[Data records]
=== Section Start ===

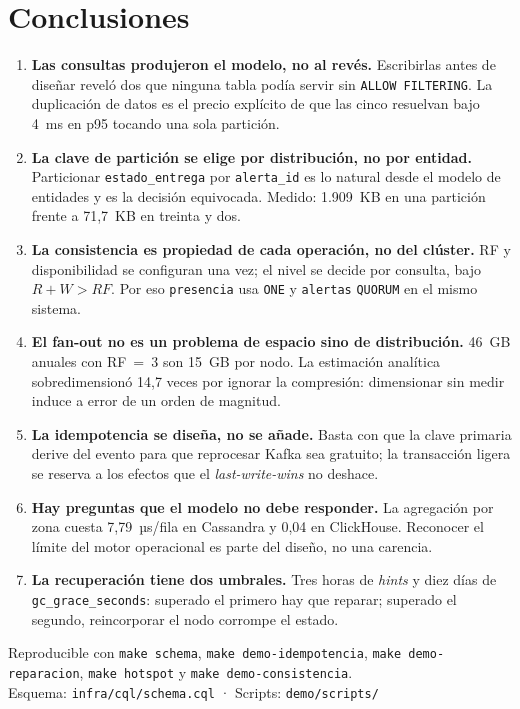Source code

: \documentclass[11pt,a4paper]{article}
\begin{document}
\section{Conclusiones}
\begin{enumerate}[leftmargin=*,itemsep=2pt]
\item \textbf{Las consultas produjeron el modelo, no al revés.} Escribirlas antes de
diseñar reveló dos que ninguna tabla podía servir sin \texttt{ALLOW FILTERING}. La
duplicación de datos es el precio explícito de que las cinco resuelvan bajo 4~ms en
p95 tocando una sola partición.

\item \textbf{La clave de partición se elige por distribución, no por entidad.}
Particionar \texttt{estado\_entrega} por \texttt{alerta\_id} es lo natural desde el
modelo de entidades y es la decisión equivocada. Medido: 1.909~KB en una partición
frente a 71,7~KB en treinta y dos.

\item \textbf{La consistencia es propiedad de cada operación, no del clúster.} RF y
disponibilidad se configuran una vez; el nivel se decide por consulta, bajo
$R+W>RF$. Por eso \texttt{presencia} usa \texttt{ONE} y \texttt{alertas}
\texttt{QUORUM} en el mismo sistema.

\item \textbf{El fan-out no es un problema de espacio sino de distribución.} 46~GB
anuales con RF~=~3 son 15~GB por nodo. La estimación analítica sobredimensionó 14,7
veces por ignorar la compresión: dimensionar sin medir induce a error de un orden de
magnitud.

\item \textbf{La idempotencia se diseña, no se añade.} Basta con que la clave
primaria derive del evento para que reprocesar Kafka sea gratuito; la transacción
ligera se reserva a los efectos que el \emph{last-write-wins} no deshace.

\item \textbf{Hay preguntas que el modelo no debe responder.} La agregación por
zona cuesta 7,79~µs/fila en Cassandra y 0,04 en ClickHouse. Reconocer el límite del
motor operacional es parte del diseño, no una carencia.

\item \textbf{La recuperación tiene dos umbrales.} Tres horas de \emph{hints} y diez
días de \texttt{gc\_grace\_seconds}: superado el primero hay que reparar; superado
el segundo, reincorporar el nodo corrompe el estado.
\end{enumerate}

\vfill
\begin{center}\footnotesize\color{gray}
Reproducible con \texttt{make schema}, \texttt{make demo-idempotencia},
\texttt{make demo-reparacion}, \texttt{make hotspot} y \texttt{make demo-consistencia}.\\
Esquema: \texttt{infra/cql/schema.cql} · Scripts: \texttt{demo/scripts/}
\end{center}
\end{document}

=== Section End ===

## What to do:
From the line containing "el segundo, reincorporar" to the final line of the data, repeat each line exactly. Include both ends.

## Response:
el segundo, reincorporar el nodo corrompe el estado.
\end{enumerate}

\vfill
\begin{center}\footnotesize\color{gray}
Reproducible con \texttt{make schema}, \texttt{make demo-idempotencia},
\texttt{make demo-reparacion}, \texttt{make hotspot} y \texttt{make demo-consistencia}.\\
Esquema: \texttt{infra/cql/schema.cql} · Scripts: \texttt{demo/scripts/}
\end{center}
\end{document}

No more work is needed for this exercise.